3. Bestehende nicht landwirtschaftlich genutzte Bauten im Nichtbaugebiet dürfen nicht wesentlich vergrössert werden. Ihr Ersatz durch Neubauten ist nur zulässig, wenn sie durch höhere Gewalt zerstört worden sind.
4. Ausnahmen von Absatz 2 Buchstaben b und c sind zulässig, wenn dies der Erhaltung schutzwürdiger Bauten und deren Umgebung dient. Ausnahmen von Absatz 3 sind zulässig, wenn dies zu einer wesentlichen Verbesserung der örtlichen Gesamtsituation bezüglich Natur, Landschaft und Baukultur führt.
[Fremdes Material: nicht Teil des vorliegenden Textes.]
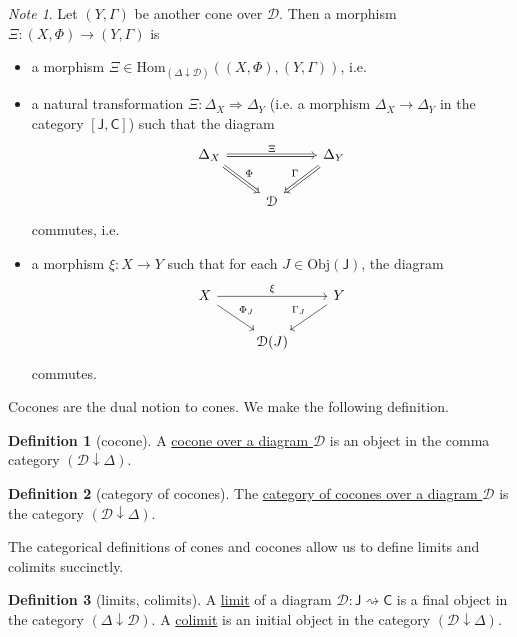 \documentclass[a4paper,10pt]{scrreprt}
\newcommand{\defn}[1]{\ul{#1}}
\newcommand{\Obj}{\mathrm{Obj}}
\newcommand{\Hom}{\mathrm{Hom}}
\theoremstyle{definition}
\newtheorem{definition}{Definition}[section]
\theoremstyle{plain}
\theoremstyle{remark}
\newtheorem{note}{Note}[section]
\begin{document}
\begin{note}
  Let $(Y, \Gamma)$ be another cone over $\mathcal{D}$. Then a morphism $\Xi\colon (X, \Phi) \to (Y, \Gamma)$ is 
  \begin{itemize}
    \item a morphism $\Xi \in \Hom_{(\Delta \downarrow \mathcal{D})}((X, \Phi), (Y, \Gamma))$, i.e.
    \item a natural transformation $\Xi\colon \Delta_{X} \Rightarrow \Delta_{Y}$ (i.e. a morphism $\Delta_{X} \to \Delta_{Y}$ in the category $[\mathsf{J}, \mathsf{C}]$) such that the diagram
      \begin{equation*}
        \begin{tikzcd}
          \Delta_{X}
          \arrow[rr, Rightarrow, "\Xi"]
          \arrow[rd, Rightarrow, "\Phi"]
          & &  \Delta_{Y}
          \arrow[ld, swap, Rightarrow, "\Gamma"]
          \\
          & \mathcal{D}
        \end{tikzcd}
      \end{equation*}
      commutes, i.e.
    \item a morphism $\xi\colon X \to Y$ such that for each $J \in \Obj(\mathsf{J})$, the diagram
      \begin{equation*}
        \begin{tikzcd}
          X
          \arrow[rr, "\xi"]
          \arrow[rd, "\Phi_{J}"]
          & & Y
          \arrow[ld, swap, "\Gamma_{J}"]
          \\
          & \mathcal{D}(J)
        \end{tikzcd}
      \end{equation*}
      commutes.
  \end{itemize}
\end{note}

Cocones are the dual notion to cones. We make the following definition.
\begin{definition}[cocone]
  \label{def:cocone}
  A \defn{cocone over a diagram $\mathcal{D}$} is an object in the comma category $(\mathcal{D} \downarrow \Delta)$.
\end{definition}

\begin{definition}[category of cocones]
  \label{def:categoryofcocones}
  The \defn{category of cocones over a diagram $\mathcal{D}$} is the category $(\mathcal{D} \downarrow \Delta)$.
\end{definition}

The categorical definitions of cones and cocones allow us to define limits and colimits succinctly.
\begin{definition}[limits, colimits]
  \label{def:limitscolimits}
  A \defn{limit} of a diagram $\mathcal{D}\colon \mathsf{J} \rightsquigarrow \mathsf{C}$ is a final object in the category $(\Delta \downarrow \mathcal{D})$. A \defn{colimit} is an initial object in the category $(\mathcal{D} \downarrow \Delta)$.
\end{definition}
\end{document}

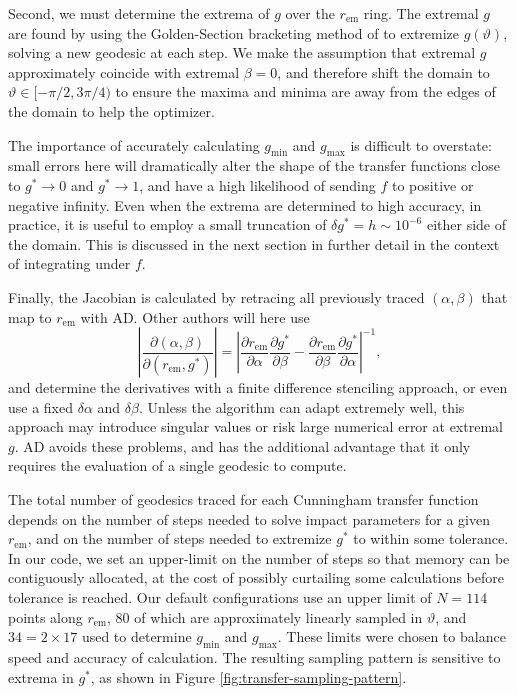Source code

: \documentclass[fleqn,usenatbib]{mnras}
\newcommand{\pderiv}[2]{\frac{\partial #1}{\partial #2}}
\newcommand{\rhoem}{r_\text{em}}
\begin{document}
Second, we must determine the extrema of $g$ over the $\rhoem$ ring. The
extremal $g$ are found by using the Golden-Section bracketing method of
\cite{Optim.jl-2018} to extremize $g(\vartheta)$, solving a new geodesic at each
step. We make the assumption that extremal $g$ approximately coincide with
extremal $\beta = 0$, and therefore shift the domain to $\vartheta \in [ -\pi/2,
3\pi/4)$ to ensure the maxima and minima are away from the edges of the domain
to help the optimizer.

The importance of accurately calculating $g_\text{min}$ and $g_\text{max}$ is
difficult to overstate: small errors here will dramatically alter the shape of
the transfer functions close to $g^\ast \rightarrow 0$ and $g^\ast \rightarrow
1$, and have a high likelihood of sending $f$ to positive or negative infinity.
Even when the extrema are determined to high accuracy, in practice, it is useful
to employ a small truncation of $\delta g^\ast = h \sim 10^{-6}$ either side of
the domain. This is discussed in the next section in further detail in the
context of integrating under $f$.

Finally, the Jacobian is calculated by retracing all previously traced $(\alpha,
\beta)$ that map to $\rhoem$ with AD. Other authors will here use
\begin{equation}
    \left\lvert
    \pderiv{(\alpha, \beta)}{(\rhoem, g^\ast)}
    \right\rvert
    =
    \left\lvert
    \pderiv{\rhoem}{\alpha}\pderiv{g^\ast}{\beta}
    -
    \pderiv{\rhoem}{\beta}\pderiv{g^\ast}{\alpha}
    \right\rvert^{-1},
\end{equation}
and determine the derivatives with a finite difference stenciling approach, or
even use a fixed $\delta \alpha$ and $\delta \beta$. Unless the algorithm can
adapt extremely well, this approach may introduce singular values or risk large
numerical error at extremal $g$. AD avoids these problems, and has the
additional advantage that it only requires the evaluation of a single geodesic
to compute.

The total number of geodesics traced for each Cunningham transfer function
depends on the number of steps needed to solve impact parameters for a given
$\rhoem$, and on the number of steps needed to extremize $g^\ast$ to within
some tolerance. In our code, we set an upper-limit on the number of steps so
that memory can be contiguously allocated, at the cost of possibly curtailing
some calculations before tolerance is reached. Our default configurations use an
upper limit of $N = 114$ points along $\rhoem$, $80$ of which are
approximately linearly sampled in $\vartheta$, and $34 = 2 \times 17$ used to
determine $g_\text{min}$ and $g_\text{max}$. These limits were chosen to balance
speed and accuracy of calculation. The resulting sampling pattern is sensitive
to extrema in $g^\ast$, as shown in Figure \ref{fig:transfer-sampling-pattern}.
\end{document}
5. Das Gesetz regelt die Berichterstattung der Kantone über den Vollzug der Bestimmungen dieses Artikels.
Die beiden Volksinitiativen adressieren ausdrücklich den Schutz von Natur- und Kulturlandschaft vor Zersiedelung. Die Initianten interessieren sich für das Geschehen im Nichtbaugebiet. Anders als bei der verworfenen Zersiedelungsinitiative sollen nicht die Bauzonen auf jetzigem Stand eingefroren, sondern der regen Bautätigkeit ausserhalb dieser Einhalt geboten werden. Weil in der Schweiz ein grosser Bevölkerungszuwachs erwartet wird – das Bundesamt für Statistik rechnet mit einem konstanten Anstieg bis 2045 –, muss zugleich die Verdichtung im Siedlungsgebiet angegangen werden. Wichtig wäre nun, die Debatte hierüber parallel intensiv zu führen, da beide Diskurse aufs Engste miteinander verflochten sind.